И тут мой рассудок выкинул странную шутку: вместо того, чтобы сосредоточиться на существенном, погрузился в изучение болтов и гаек «Дабан Урнуда», как будто живущий во мне Барб выступил вперёд, отпихнул душу с дороги и направил все мои способности и силы на то, что заинтересовало бы Барба: например, дверные запоры.
Дверей было много, все — закрыты, но не заперты. Со слов Жюля я знал, что это — обычное состояние дел. Части корабля, примыкающие к корпусу, разделены на герметичные отсеки, чтобы метеоритная пробоина в одном не оставила без воздуха соседние. Соответственно, при движении уйма времени уходит на открывание дверей — люков примерно три фута в диаметре с мощными запорами, как у банковских сейфов. Чтобы открыть люк, надо было ухватиться за две симметрично расположенные ручки и потянуть их в разные стороны, что как раз подходит для невесомости, где законы теорики не позволяют упереться в пол и налечь всем весом. Рывок требовал таких усилий, что потом я всякий раз долго восстанавливал дыхание. Фраа Джад двигался вперёд, не оглядываясь на меня. В списке вопросов, с которыми я собирался к нему пристать, первыми стояло: «Почему я? Разве ты не мог сделать, что задумал, один, а меня оставить в повествовании, где мои друзья живы?» Возможно, это и был ответ: Джад остановил выбор на мне по той же причине, по какой эдхарские иерархи включили меня в команду звонарей: я крепкий. Сила есть, ума не надо. Могу открывать тяжёлые двери. Впрочем, это было лучше, чем не делать ничего, поэтому я перед каждым люком обгонял фраа Джада и брался за рукоятки. Всякий раз, открывая люк, я ждал, что увижу дула урнудских карабинов, однако первый же человек, на которого мы наткнулись (уже довольно далеко от обсерватории), только ахнул и посторонился, уступая дорогу — вернее, ахнула и посторонилась, потому что это была женщина. Затея вырядиться пожарными была так проста, так очевидна, что я думал, она не сработает. Однако она отлично сработала с первой встреченной нами женщиной, из чего, вероятно, следовало, что сработает и со следующей сотней человек.

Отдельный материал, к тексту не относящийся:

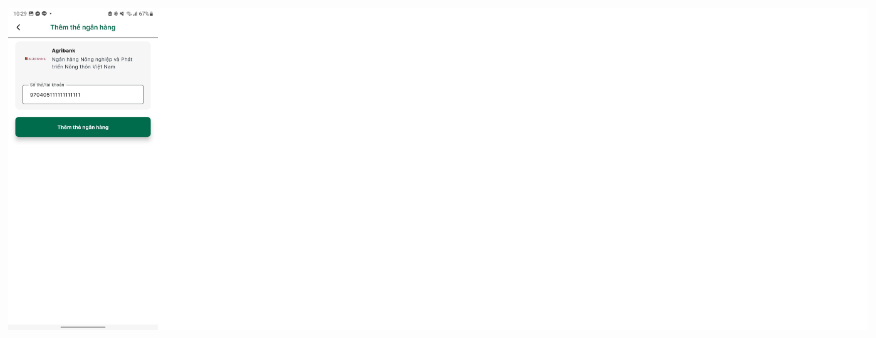   <img src="assets/images/screenshot/addbank.jpg" alt="Screenshot 13" width="150" style="vertical-align: top;"> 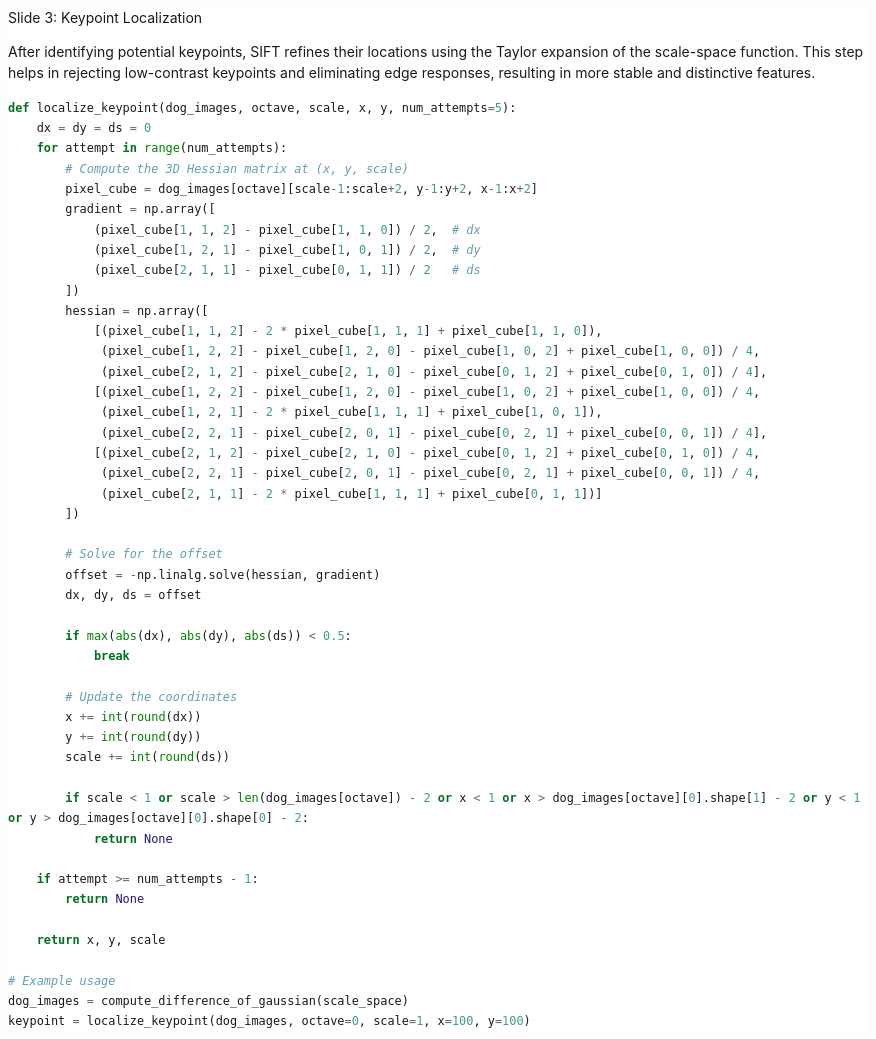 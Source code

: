 Slide 3: Keypoint Localization

After identifying potential keypoints, SIFT refines their locations using the Taylor expansion of the scale-space function. This step helps in rejecting low-contrast keypoints and eliminating edge responses, resulting in more stable and distinctive features.

```python
def localize_keypoint(dog_images, octave, scale, x, y, num_attempts=5):
    dx = dy = ds = 0
    for attempt in range(num_attempts):
        # Compute the 3D Hessian matrix at (x, y, scale)
        pixel_cube = dog_images[octave][scale-1:scale+2, y-1:y+2, x-1:x+2]
        gradient = np.array([
            (pixel_cube[1, 1, 2] - pixel_cube[1, 1, 0]) / 2,  # dx
            (pixel_cube[1, 2, 1] - pixel_cube[1, 0, 1]) / 2,  # dy
            (pixel_cube[2, 1, 1] - pixel_cube[0, 1, 1]) / 2   # ds
        ])
        hessian = np.array([
            [(pixel_cube[1, 1, 2] - 2 * pixel_cube[1, 1, 1] + pixel_cube[1, 1, 0]),
             (pixel_cube[1, 2, 2] - pixel_cube[1, 2, 0] - pixel_cube[1, 0, 2] + pixel_cube[1, 0, 0]) / 4,
             (pixel_cube[2, 1, 2] - pixel_cube[2, 1, 0] - pixel_cube[0, 1, 2] + pixel_cube[0, 1, 0]) / 4],
            [(pixel_cube[1, 2, 2] - pixel_cube[1, 2, 0] - pixel_cube[1, 0, 2] + pixel_cube[1, 0, 0]) / 4,
             (pixel_cube[1, 2, 1] - 2 * pixel_cube[1, 1, 1] + pixel_cube[1, 0, 1]),
             (pixel_cube[2, 2, 1] - pixel_cube[2, 0, 1] - pixel_cube[0, 2, 1] + pixel_cube[0, 0, 1]) / 4],
            [(pixel_cube[2, 1, 2] - pixel_cube[2, 1, 0] - pixel_cube[0, 1, 2] + pixel_cube[0, 1, 0]) / 4,
             (pixel_cube[2, 2, 1] - pixel_cube[2, 0, 1] - pixel_cube[0, 2, 1] + pixel_cube[0, 0, 1]) / 4,
             (pixel_cube[2, 1, 1] - 2 * pixel_cube[1, 1, 1] + pixel_cube[0, 1, 1])]
        ])

        # Solve for the offset
        offset = -np.linalg.solve(hessian, gradient)
        dx, dy, ds = offset

        if max(abs(dx), abs(dy), abs(ds)) < 0.5:
            break

        # Update the coordinates
        x += int(round(dx))
        y += int(round(dy))
        scale += int(round(ds))

        if scale < 1 or scale > len(dog_images[octave]) - 2 or x < 1 or x > dog_images[octave][0].shape[1] - 2 or y < 1 or y > dog_images[octave][0].shape[0] - 2:
            return None

    if attempt >= num_attempts - 1:
        return None

    return x, y, scale

# Example usage
dog_images = compute_difference_of_gaussian(scale_space)
keypoint = localize_keypoint(dog_images, octave=0, scale=1, x=100, y=100)
```
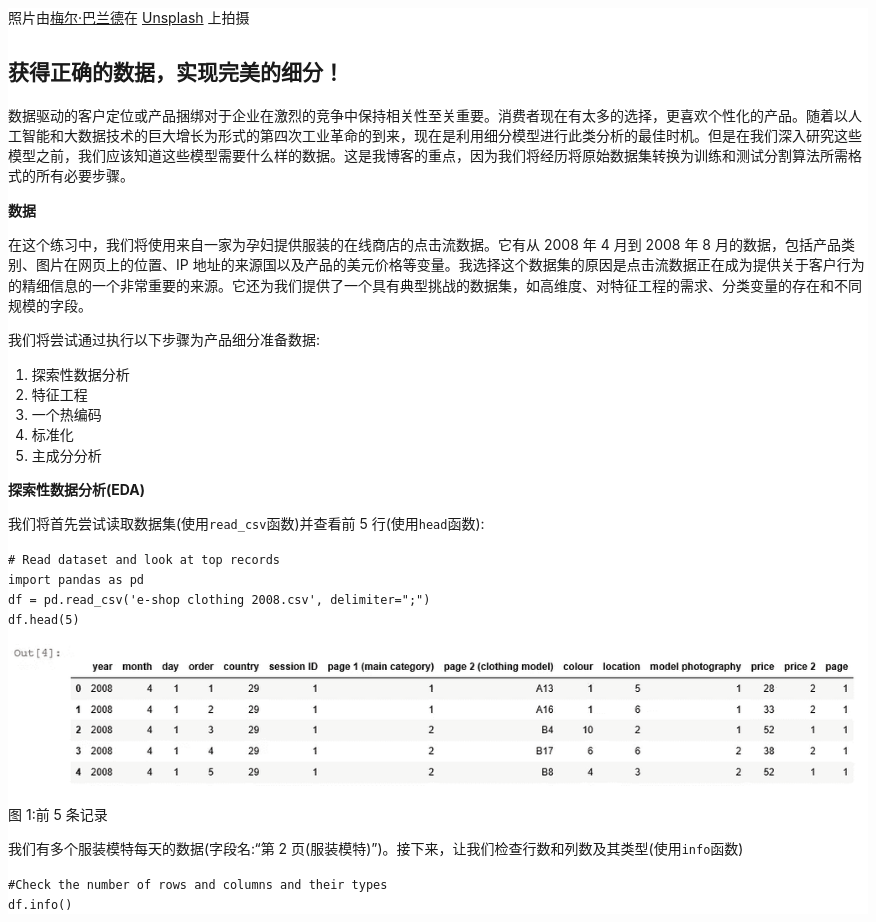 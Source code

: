 照片由[梅尔·巴兰德](https://unsplash.com/@mael_bld)在 [Unsplash](https://unsplash.com/?utm_source=medium&utm_medium=referral) 上拍摄

## 获得正确的数据，实现完美的细分！

数据驱动的客户定位或产品捆绑对于企业在激烈的竞争中保持相关性至关重要。消费者现在有太多的选择，更喜欢个性化的产品。随着以人工智能和大数据技术的巨大增长为形式的第四次工业革命的到来，现在是利用细分模型进行此类分析的最佳时机。但是在我们深入研究这些模型之前，我们应该知道这些模型需要什么样的数据。这是我博客的重点，因为我们将经历将原始数据集转换为训练和测试分割算法所需格式的所有必要步骤。

**数据**

在这个练习中，我们将使用来自一家为孕妇提供服装的在线商店的点击流数据。它有从 2008 年 4 月到 2008 年 8 月的数据，包括产品类别、图片在网页上的位置、IP 地址的来源国以及产品的美元价格等变量。我选择这个数据集的原因是点击流数据正在成为提供关于客户行为的精细信息的一个非常重要的来源。它还为我们提供了一个具有典型挑战的数据集，如高维度、对特征工程的需求、分类变量的存在和不同规模的字段。

我们将尝试通过执行以下步骤为产品细分准备数据:

1.  探索性数据分析
2.  特征工程
3.  一个热编码
4.  标准化
5.  主成分分析

**探索性数据分析(EDA)**

我们将首先尝试读取数据集(使用`read_csv`函数)并查看前 5 行(使用`head`函数):

```
# Read dataset and look at top records
import pandas as pd
df = pd.read_csv('e-shop clothing 2008.csv', delimiter=";")
df.head(5)
```

![](img/d2dd8eca3d801314bf5ca7cb95f06316.png)

图 1:前 5 条记录

我们有多个服装模特每天的数据(字段名:“第 2 页(服装模特)”)。接下来，让我们检查行数和列数及其类型(使用`info`函数)

```
#Check the number of rows and columns and their types
df.info()
```
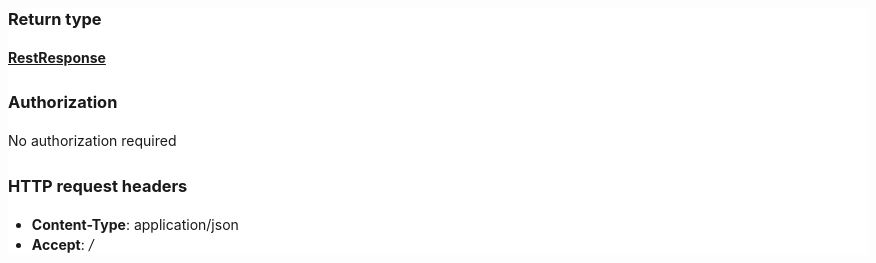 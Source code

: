 ### Return type

[**RestResponse**](RestResponse.md)

### Authorization

No authorization required

### HTTP request headers

 - **Content-Type**: application/json
 - **Accept**: */*


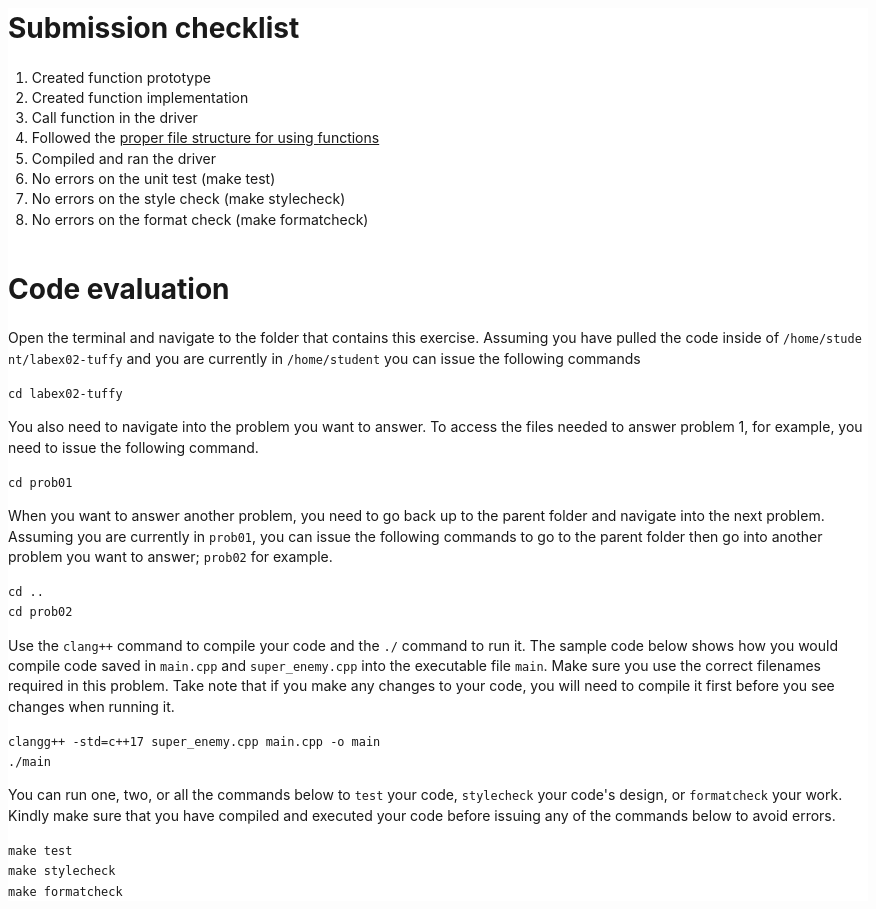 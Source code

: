 # Submission checklist
1. Created function prototype
1. Created function implementation
1. Call function in the driver
1. Followed the [proper file structure for using functions](https://github.com/ILXL-guides/function-file-organization)
1. Compiled and ran the driver
1. No errors on the unit test (make test)
1. No errors on the style check (make stylecheck)
1. No errors on the format check (make formatcheck)

# Code evaluation
Open the terminal and navigate to the folder that contains this exercise. Assuming you have pulled the code inside of `/home/student/labex02-tuffy` and you are currently in `/home/student` you can issue the following commands

```
cd labex02-tuffy
```

You also need to navigate into the problem you want to answer. To access the files needed to answer problem 1, for example, you need to issue the following command.

```
cd prob01
```

When you want to answer another problem, you need to go back up to the parent folder and navigate into the next problem. Assuming you are currently in `prob01`, you can issue the following commands to go to the parent folder then go into another problem you want to answer; `prob02` for example.

```
cd ..
cd prob02
```

Use the `clang++` command to compile your code and the `./` command to run it. The sample code below shows how you would compile code saved in `main.cpp` and `super_enemy.cpp` into the executable file `main`. Make sure you use the correct filenames required in this problem.  Take note that if you make any changes to your code, you will need to compile it first before you see changes when running it.

```
clangg++ -std=c++17 super_enemy.cpp main.cpp -o main
./main
```

You can run one, two, or all the commands below to `test` your code, `stylecheck` your code's design, or `formatcheck` your work. Kindly make sure that you have compiled and executed your code before issuing any of the commands below to avoid errors.

```
make test
make stylecheck
make formatcheck
```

Коридор вёл в сферическое помещение, которое, вероятно, служило вестибюлем для всей вершины — отсюда можно было попасть во внутренние части «Дабан Урнуда». Методом проб и ошибок мы отыскали вход в очень длинную цилиндрическую шахту. «Радиаль!» — объявил я, когда её обнаружил. Фраа Джад кивнул и через мгновение был уже в шахте.
До сих пор все мои впечатления от корабля ограничивались исполинским икосаэдром и внушительной вершиной-цитаделью. Они так поражали своей огромностью и непривычностью, что, глядя на них, легко было забыть: всё самое сложное и живое не здесь, а во вращающейся Орбойме. До сей минуты мы с фраа Джадом были как варвары, распахивающие двери забытой караулки на дальней границе империи. Отсюда начиналась дорога к столице. Радиалей было всего двенадцать, по шесть с каждого конца Орбоймы, где они, как спицы в колесе, расходились от её могучих подшипников. Орбойму можно сравнить с обезьяной, которая, растопырив руки-ноги, держится за стенки ящика. Иногда рука должна толкать, иногда тянуть. Она сгибается, амортизируя толчки. Она живая: в ней есть кости для прочности, мышцы, чтобы сокращаться, сосуды — пути транспортировки материалов, нервы — связь и кожа, которая защищает всё это снаружи. Радиаль выполняла сходные функции и была устроена почти так же сложно. Мы с фраа Джадом видели только внутреннюю поверхность шахты диаметром десять футов, но со слов Жюля знали, что общий поперечник радиали в десять раз больше и вся она набита оборудованием, скрытым от наших глаз. Впрочем, на него намекали ошеломляюще разнообразные люки, маховики, коммутаторы, спиль-экраны, приборные панели и мерцающие таблички, мимо которых мы пролетали. У нас не было подготовки, чтобы двигаться строго по оси шахты, поэтому мы шарахались от стены к стене. Всякий раз, заметив на расстоянии удара подходящий выступ, мы оскорбляли его действием и, набрав скорость, летели к следующему, хватая ртом воздух. Примерно на середине пути мы встретили группу из четырёх Геометров, которые при виде нас ухватились за выступы и прижались к стене. Вдогонку нам неслись крики, надо думать, вопросы. Но мы, разумеется, не ответили.